Mas tem justamente o tom provocador que interessa ao Núcleo Experimental, grupo de artistas preocupado em explorar novos autores, além de repensar os clássicos. “Faz dez anos que pretendia montar esse musical, especialmente pela possibilidade de trabalhar mais diretamente com canções.”

O agravamento do problema da falta d’água em São Paulo convenceu Zé Henrique e Fernanda Maia, diretora musical, de que era o momento certo para montar Urinal. “Em meio à maior crise hídrica já vivida no Estado de São Paulo, nos parece essencial trazer ao debate as consequências de um estilo de vida que já ultrapassou todos os limites de sustentabilidade. Por meio do humor e da música, questões urgentes são trazidas à cena, ilustrando um futuro apocalíptico que em muito se assemelha ao presente que vivemos”, observa o encenador.

Não se trata, porém, de um musical nos moldes tradicionais. Ok, há dança e atores cantando, mas nenhum deles conta com o auxílio de microfones – a intenção de Zé Henrique e Fernanda foi a de valorizar as interpretações e reforçar o realismo, ainda que, na peça, esbanje ironia. “Também não realizamos audições – o elenco é quase todo formado por atores com grande experiência em teatro e pouca ou nenhuma em musicais”, conta Fernanda, que rege a banda formada por cinco profissionais. “Como há uma heterogeneidade muito grande de idades e tipos físicos dentro do elenco, isso se reflete na sonoridade do grupo.”

Há também uma paródia embutida a outros musicais, pois é possível identificar citações a Les Misérables e Chicago. “Mas a principal inspiração são os cabarés alemães do início do século passado, aqueles que figuram na obra de Brecht e Weil, especialmente Ópera dos Três Vinténs, cuja ambiência sombria e decadente lembra muito a de Urinal”, observa Zé Henrique. “E, como acontece nessas obras alemãs, o espectador é seduzido por um clima tranquilo, esperançoso até que, de repente, é forçado a voltar à dura realidade”, completa Fernanda.

Isso porque Urinal, O Musical é uma distopia futurista ao estilo das consagradas por George Orwell e Aldous Huxley.
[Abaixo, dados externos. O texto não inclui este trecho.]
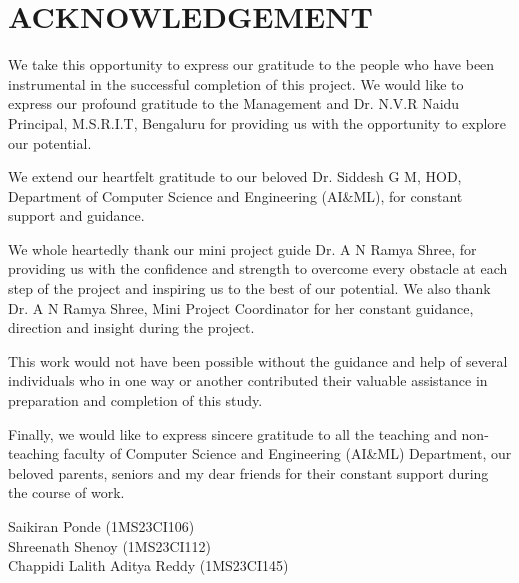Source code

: 
    \chapter*{\centering ACKNOWLEDGEMENT}


%

We take this opportunity to express our gratitude to the people who have been instrumental in the successful completion of this project. We would like to express our profound gratitude to the Management and Dr. N.V.R Naidu Principal, M.S.R.I.T, Bengaluru for providing us with the opportunity to explore our potential.

We extend our heartfelt gratitude to our beloved Dr. Siddesh G M, HOD, Department of
Computer Science and Engineering (AI&ML), for constant support and guidance.

We whole heartedly thank our mini project guide Dr. A N Ramya Shree, for providing us with the confidence and strength to overcome every obstacle at each step of the project and inspiring us to the best of our potential. We also thank Dr. A N Ramya Shree, Mini Project Coordinator for her constant guidance, direction and insight during the project.

This work would not have been possible without the guidance and help of several individuals who in one way or another contributed their valuable assistance in preparation and completion of this study.

Finally, we would like to express sincere gratitude to all the teaching and non-teaching faculty of Computer Science and Engineering (AI&ML) Department, our beloved parents, seniors and my dear friends for their constant support during the course of work.
\\


\begin{flushright}
Saikiran Ponde (1MS23CI106)\\
Shreenath Shenoy (1MS23CI112)\\
Chappidi Lalith Aditya Reddy (1MS23CI145)\\
\end{flushright}


\thispagestyle{plain}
Para isso, foi decisiva a definição da cenografia e dos figurinos, ambos criados pelo diretor.

Como a peça se passa em vários espaços, Zé Henrique criou um dispositivo cenográfico inspirado nos becos vitorianos, em imagens de Gotham City, fábricas abandonadas e a arquitetura dos banheiros públicos no fim do século 19. Para combinar com esse ambiente, os figurinos transmitem a sensação pós-apocalíptica, ao utilizar sobreposições de camadas para causar um efeito de estranhamento e devastação. “E só utilizamos material reciclável no cenário e nos figurinos”, conta o diretor, que comanda o elenco formado por Adriana Alencar, Bia Bologna, Bruna Guerin, Caio Salay, Daniel Costa, Fabio Redkowicz, Gerson Steves, Luciana Ramanzini, Nábia Vilella, Paulo Marcos Brito, Roney Facchini, Thiago Carreira e Thiago Ledier. As informações são do jornal O Estado de S. Paulo.